### The task
Please tally the lines in the records that include the word "handlers" and answer with the bare number.
--- Records for processing Enclosed Below ---
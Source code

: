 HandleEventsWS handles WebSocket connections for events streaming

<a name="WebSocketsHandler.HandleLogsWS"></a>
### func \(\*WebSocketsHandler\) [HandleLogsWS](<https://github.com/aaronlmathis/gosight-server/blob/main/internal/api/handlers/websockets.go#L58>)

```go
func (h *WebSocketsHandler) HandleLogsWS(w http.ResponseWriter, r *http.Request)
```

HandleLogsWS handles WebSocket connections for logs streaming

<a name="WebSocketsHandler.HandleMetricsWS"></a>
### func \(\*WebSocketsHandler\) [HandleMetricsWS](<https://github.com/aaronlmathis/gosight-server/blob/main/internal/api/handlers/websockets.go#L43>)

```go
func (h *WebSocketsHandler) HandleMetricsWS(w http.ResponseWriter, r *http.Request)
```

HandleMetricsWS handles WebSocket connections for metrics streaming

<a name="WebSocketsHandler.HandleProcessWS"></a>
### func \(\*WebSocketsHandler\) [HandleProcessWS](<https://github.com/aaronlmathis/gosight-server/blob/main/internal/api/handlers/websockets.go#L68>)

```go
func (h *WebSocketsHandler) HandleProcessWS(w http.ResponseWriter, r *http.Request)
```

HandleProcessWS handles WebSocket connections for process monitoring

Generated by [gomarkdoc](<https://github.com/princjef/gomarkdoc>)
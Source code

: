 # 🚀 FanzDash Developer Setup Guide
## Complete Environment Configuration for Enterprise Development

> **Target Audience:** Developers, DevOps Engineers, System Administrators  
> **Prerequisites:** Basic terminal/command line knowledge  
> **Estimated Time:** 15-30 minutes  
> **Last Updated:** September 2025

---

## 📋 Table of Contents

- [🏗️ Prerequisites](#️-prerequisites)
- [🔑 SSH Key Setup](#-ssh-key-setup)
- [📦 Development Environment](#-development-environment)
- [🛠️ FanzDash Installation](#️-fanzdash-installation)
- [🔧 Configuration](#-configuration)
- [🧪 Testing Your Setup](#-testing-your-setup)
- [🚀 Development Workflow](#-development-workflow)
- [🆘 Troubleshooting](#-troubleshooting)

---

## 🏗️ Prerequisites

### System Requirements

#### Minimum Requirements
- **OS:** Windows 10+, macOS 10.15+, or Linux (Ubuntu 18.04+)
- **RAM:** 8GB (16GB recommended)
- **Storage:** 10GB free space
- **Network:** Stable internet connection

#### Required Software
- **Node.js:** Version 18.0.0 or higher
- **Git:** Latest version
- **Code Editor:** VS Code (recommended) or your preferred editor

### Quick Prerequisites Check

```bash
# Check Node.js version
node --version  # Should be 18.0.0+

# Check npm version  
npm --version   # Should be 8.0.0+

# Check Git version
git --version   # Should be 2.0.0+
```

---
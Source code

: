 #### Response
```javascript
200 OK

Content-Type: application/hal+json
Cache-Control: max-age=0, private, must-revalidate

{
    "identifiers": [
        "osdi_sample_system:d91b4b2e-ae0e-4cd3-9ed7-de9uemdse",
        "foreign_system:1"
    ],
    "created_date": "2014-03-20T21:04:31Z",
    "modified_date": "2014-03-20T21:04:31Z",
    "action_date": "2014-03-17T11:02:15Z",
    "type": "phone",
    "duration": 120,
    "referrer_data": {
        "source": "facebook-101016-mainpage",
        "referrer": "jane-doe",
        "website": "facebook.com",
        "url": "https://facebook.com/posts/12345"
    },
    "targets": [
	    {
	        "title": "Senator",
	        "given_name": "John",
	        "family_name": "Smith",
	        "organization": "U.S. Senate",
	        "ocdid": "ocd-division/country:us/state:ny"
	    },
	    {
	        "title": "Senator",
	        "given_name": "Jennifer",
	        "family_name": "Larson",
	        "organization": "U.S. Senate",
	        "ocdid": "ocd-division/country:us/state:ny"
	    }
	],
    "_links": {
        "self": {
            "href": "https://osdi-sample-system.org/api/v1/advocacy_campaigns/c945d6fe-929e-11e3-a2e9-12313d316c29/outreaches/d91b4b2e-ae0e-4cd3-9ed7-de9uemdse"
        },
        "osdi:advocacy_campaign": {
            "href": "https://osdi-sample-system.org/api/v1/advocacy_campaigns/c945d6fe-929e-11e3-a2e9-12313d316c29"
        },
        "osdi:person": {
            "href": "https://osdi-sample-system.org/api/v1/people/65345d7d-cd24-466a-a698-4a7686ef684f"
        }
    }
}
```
--- End of Enclosed Records for processing ---
### Worked solution
3